## Exercise prompt
Please repeat the lines below exactly. Begin with the line containing "mixed devices environment.</span></span>" and go on through the line containing "de usuario final</span><span".

Collected data:
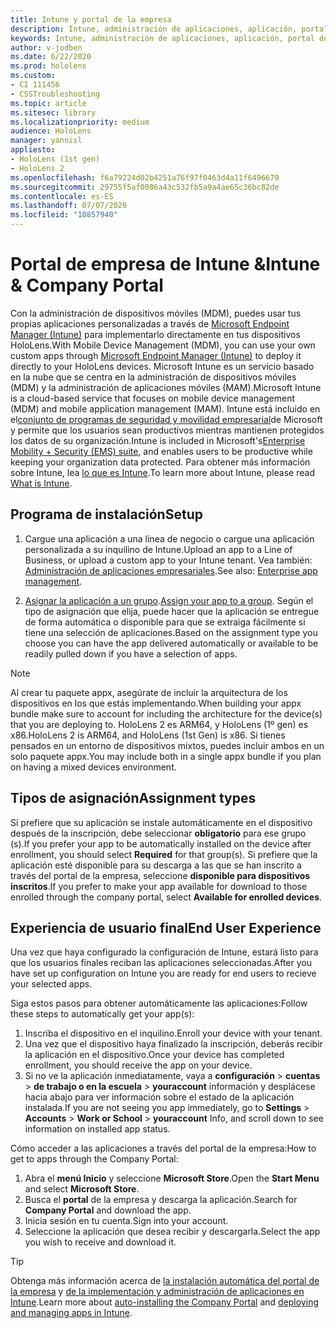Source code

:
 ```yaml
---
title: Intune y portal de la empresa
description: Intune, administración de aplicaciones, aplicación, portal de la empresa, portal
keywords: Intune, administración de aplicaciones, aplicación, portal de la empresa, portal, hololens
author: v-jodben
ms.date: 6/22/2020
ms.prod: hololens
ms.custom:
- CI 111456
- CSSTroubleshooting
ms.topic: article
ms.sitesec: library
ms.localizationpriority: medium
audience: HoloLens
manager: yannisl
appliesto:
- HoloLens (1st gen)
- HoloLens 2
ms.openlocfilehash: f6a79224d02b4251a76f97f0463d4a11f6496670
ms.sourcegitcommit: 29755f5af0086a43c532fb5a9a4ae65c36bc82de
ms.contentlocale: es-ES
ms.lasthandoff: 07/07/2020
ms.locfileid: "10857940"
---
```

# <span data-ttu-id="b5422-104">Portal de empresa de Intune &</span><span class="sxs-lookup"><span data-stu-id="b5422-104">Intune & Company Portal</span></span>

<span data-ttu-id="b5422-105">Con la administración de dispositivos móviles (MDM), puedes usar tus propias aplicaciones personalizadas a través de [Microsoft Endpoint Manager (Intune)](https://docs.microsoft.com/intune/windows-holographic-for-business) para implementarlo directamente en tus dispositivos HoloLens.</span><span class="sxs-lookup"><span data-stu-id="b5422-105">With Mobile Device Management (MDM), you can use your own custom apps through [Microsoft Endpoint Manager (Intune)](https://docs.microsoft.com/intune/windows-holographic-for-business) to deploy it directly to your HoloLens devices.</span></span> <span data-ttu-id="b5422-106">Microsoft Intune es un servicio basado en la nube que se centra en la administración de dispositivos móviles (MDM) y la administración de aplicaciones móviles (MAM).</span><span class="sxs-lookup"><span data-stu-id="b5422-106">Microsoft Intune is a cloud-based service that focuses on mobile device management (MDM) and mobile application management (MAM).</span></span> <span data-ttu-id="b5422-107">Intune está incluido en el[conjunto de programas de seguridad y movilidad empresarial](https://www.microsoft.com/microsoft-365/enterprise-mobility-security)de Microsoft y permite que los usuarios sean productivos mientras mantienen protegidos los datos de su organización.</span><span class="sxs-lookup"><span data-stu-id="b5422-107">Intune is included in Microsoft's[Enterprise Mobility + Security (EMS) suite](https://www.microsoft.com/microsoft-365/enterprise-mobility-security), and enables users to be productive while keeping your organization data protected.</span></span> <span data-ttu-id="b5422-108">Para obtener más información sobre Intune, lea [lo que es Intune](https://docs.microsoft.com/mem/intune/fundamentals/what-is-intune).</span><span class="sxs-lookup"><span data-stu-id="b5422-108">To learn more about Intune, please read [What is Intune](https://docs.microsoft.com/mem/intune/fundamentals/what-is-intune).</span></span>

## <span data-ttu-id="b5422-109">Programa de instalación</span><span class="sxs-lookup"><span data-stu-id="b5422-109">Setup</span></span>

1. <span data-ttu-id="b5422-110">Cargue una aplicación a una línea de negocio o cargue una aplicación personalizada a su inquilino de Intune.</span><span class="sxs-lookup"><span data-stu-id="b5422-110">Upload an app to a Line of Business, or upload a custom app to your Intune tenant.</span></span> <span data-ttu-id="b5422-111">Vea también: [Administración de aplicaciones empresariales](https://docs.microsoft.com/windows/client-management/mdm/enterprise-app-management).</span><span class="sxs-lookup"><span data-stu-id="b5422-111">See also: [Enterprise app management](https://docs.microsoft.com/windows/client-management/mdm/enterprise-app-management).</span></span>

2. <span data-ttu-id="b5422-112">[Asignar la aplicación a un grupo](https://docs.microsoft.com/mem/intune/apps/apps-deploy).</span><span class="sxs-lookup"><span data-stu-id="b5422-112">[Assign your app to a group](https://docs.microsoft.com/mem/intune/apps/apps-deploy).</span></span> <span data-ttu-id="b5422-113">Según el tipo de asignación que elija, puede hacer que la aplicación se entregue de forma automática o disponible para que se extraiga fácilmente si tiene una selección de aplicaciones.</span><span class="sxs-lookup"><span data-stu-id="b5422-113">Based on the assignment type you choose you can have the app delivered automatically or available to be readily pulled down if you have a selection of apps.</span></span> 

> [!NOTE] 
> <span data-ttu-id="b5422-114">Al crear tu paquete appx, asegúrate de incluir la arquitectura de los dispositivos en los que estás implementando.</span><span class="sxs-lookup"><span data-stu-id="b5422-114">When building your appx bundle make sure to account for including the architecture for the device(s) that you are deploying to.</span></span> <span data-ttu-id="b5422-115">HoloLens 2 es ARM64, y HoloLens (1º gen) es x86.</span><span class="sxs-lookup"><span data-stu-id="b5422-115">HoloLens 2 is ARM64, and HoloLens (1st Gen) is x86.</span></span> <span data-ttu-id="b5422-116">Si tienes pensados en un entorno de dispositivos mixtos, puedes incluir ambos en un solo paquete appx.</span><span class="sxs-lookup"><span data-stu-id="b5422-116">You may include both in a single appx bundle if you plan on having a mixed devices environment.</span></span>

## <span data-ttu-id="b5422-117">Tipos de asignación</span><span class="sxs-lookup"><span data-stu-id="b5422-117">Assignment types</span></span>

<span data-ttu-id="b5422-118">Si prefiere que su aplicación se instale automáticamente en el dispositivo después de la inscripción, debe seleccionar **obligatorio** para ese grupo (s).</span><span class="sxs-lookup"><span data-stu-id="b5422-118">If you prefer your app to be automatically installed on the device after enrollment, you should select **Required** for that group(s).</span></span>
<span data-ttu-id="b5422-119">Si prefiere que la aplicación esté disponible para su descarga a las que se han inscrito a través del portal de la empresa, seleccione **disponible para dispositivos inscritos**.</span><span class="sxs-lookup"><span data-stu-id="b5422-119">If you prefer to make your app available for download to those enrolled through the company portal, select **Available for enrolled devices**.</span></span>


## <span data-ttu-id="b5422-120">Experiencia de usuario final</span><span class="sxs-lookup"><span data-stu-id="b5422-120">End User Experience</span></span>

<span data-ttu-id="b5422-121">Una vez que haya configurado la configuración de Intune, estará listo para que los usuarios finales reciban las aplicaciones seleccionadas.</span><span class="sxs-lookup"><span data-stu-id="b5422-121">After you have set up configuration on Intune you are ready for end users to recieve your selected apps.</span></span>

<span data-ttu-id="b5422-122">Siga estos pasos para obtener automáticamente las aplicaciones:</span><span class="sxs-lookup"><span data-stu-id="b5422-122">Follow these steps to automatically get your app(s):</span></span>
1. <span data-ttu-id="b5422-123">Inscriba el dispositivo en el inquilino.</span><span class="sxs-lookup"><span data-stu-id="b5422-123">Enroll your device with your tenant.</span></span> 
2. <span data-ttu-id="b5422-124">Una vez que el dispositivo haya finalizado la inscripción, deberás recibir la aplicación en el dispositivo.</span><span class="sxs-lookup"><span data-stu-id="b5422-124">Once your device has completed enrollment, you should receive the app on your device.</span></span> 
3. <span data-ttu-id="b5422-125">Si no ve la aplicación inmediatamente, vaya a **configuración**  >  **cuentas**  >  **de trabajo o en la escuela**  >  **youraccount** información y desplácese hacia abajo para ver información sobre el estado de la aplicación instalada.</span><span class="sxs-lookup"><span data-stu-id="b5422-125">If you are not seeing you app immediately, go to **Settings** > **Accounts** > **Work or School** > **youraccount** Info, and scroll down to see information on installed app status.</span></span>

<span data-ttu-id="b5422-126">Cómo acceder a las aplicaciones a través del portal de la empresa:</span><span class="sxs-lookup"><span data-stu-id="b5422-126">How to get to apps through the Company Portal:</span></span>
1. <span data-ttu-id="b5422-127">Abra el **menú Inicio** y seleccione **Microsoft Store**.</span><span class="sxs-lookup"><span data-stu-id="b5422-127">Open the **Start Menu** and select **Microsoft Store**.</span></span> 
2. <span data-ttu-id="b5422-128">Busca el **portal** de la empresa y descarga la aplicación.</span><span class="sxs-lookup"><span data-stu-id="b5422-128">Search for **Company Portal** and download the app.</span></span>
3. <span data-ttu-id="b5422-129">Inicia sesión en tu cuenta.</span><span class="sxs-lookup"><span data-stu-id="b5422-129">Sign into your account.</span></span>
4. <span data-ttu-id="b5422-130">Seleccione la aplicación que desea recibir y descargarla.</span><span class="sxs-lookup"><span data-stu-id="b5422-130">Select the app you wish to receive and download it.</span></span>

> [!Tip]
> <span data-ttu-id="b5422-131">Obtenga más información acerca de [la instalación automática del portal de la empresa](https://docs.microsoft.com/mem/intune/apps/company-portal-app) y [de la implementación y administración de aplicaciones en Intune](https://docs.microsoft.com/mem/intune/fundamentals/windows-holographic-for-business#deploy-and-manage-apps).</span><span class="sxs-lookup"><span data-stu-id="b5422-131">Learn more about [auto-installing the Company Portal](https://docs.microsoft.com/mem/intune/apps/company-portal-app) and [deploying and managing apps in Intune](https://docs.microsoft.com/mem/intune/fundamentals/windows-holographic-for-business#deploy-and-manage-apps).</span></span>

## Answer box
> <span data-ttu-id="b5422-114">Al crear tu paquete appx, asegúrate de incluir la arquitectura de los dispositivos en los que estás implementando.</span><span class="sxs-lookup"><span data-stu-id="b5422-114">When building your appx bundle make sure to account for including the architecture for the device(s) that you are deploying to.</span></span> <span data-ttu-id="b5422-115">HoloLens 2 es ARM64, y HoloLens (1º gen) es x86.</span><span class="sxs-lookup"><span data-stu-id="b5422-115">HoloLens 2 is ARM64, and HoloLens (1st Gen) is x86.</span></span> <span data-ttu-id="b5422-116">Si tienes pensados en un entorno de dispositivos mixtos, puedes incluir ambos en un solo paquete appx.</span><span class="sxs-lookup"><span data-stu-id="b5422-116">You may include both in a single appx bundle if you plan on having a mixed devices environment.</span></span>

## <span data-ttu-id="b5422-117">Tipos de asignación</span><span class="sxs-lookup"><span data-stu-id="b5422-117">Assignment types</span></span>

<span data-ttu-id="b5422-118">Si prefiere que su aplicación se instale automáticamente en el dispositivo después de la inscripción, debe seleccionar **obligatorio** para ese grupo (s).</span><span class="sxs-lookup"><span data-stu-id="b5422-118">If you prefer your app to be automatically installed on the device after enrollment, you should select **Required** for that group(s).</span></span>
<span data-ttu-id="b5422-119">Si prefiere que la aplicación esté disponible para su descarga a las que se han inscrito a través del portal de la empresa, seleccione **disponible para dispositivos inscritos**.</span><span class="sxs-lookup"><span data-stu-id="b5422-119">If you prefer to make your app available for download to those enrolled through the company portal, select **Available for enrolled devices**.</span></span>


## <span data-ttu-id="b5422-120">Experiencia de usuario final</span><span class="sxs-lookup"><span data-stu-id="b5422-120">End User Experience</span></span>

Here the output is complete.